Boxing Gym: movie review

It's boxing minus all the malarkey in "Boxing Gym," in documentary director Frederick Wiseman's latest.

Documentary filmmaker Frederick Wiseman sits in his office in Cambridge, Mass., Jan. 31, 2000. Wiseman's latest film is Boxing Gym.

Jared Leeds/AP/File

October 22, 2010

“Boxing Gym” is the 38th feature by our greatest documentarian, Frederick Wiseman, and his second film about dance in a row. I don’t mean this entirely facetiously. His last movie, “La Danse – le ballet de l’Opéra de Paris,” was one of the rare dance movies where the performers' movements were shown in full instead of being fractured into snippets by pyrotechnical auteurs. Wiseman’s respect for the integrity of the body is all of a piece with his respect for the integrity of a person, a situation, a mood.

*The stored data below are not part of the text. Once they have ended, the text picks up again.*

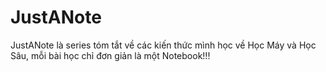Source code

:# JustANote
JustANote là series tóm tắt về các kiến thức mình học về Học Máy và Học Sâu, mỗi bài học chỉ đơn giản là một Notebook!!!
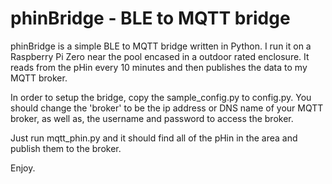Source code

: # phinBridge - BLE to MQTT bridge

phinBridge is a simple BLE to MQTT bridge written in Python. I run it on a Raspberry Pi Zero near the pool encased in a outdoor rated enclosure. It reads from the pHin every 10 minutes and then publishes the data to my MQTT broker.

In order to setup the bridge, copy the sample_config.py to config.py. You should change the 'broker' to be the ip address or DNS name of your MQTT broker, as well as, the username and password to access the broker.

Just run mqtt_phin.py and it should find all of the pHin in the area and publish them to the broker.

Enjoy.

He is the least intrusive of great directors, and “Boxing Gym,” which is about a gym in Austin, Texas, is so offhandedly observant that, for a while, you may wonder if much of anything is really going on. Wiseman and his longtime cameraman John Davey show us the rituals and banter that play out in this gym, which caters to men, and a few women, from up and down the social ladder. We are so used to boxing movies that heighten the violence that “Boxing Gym” comes across as a restorative. It’s a boxing movie minus all the bull that usually goes with it. Grade: A- (Unrated.)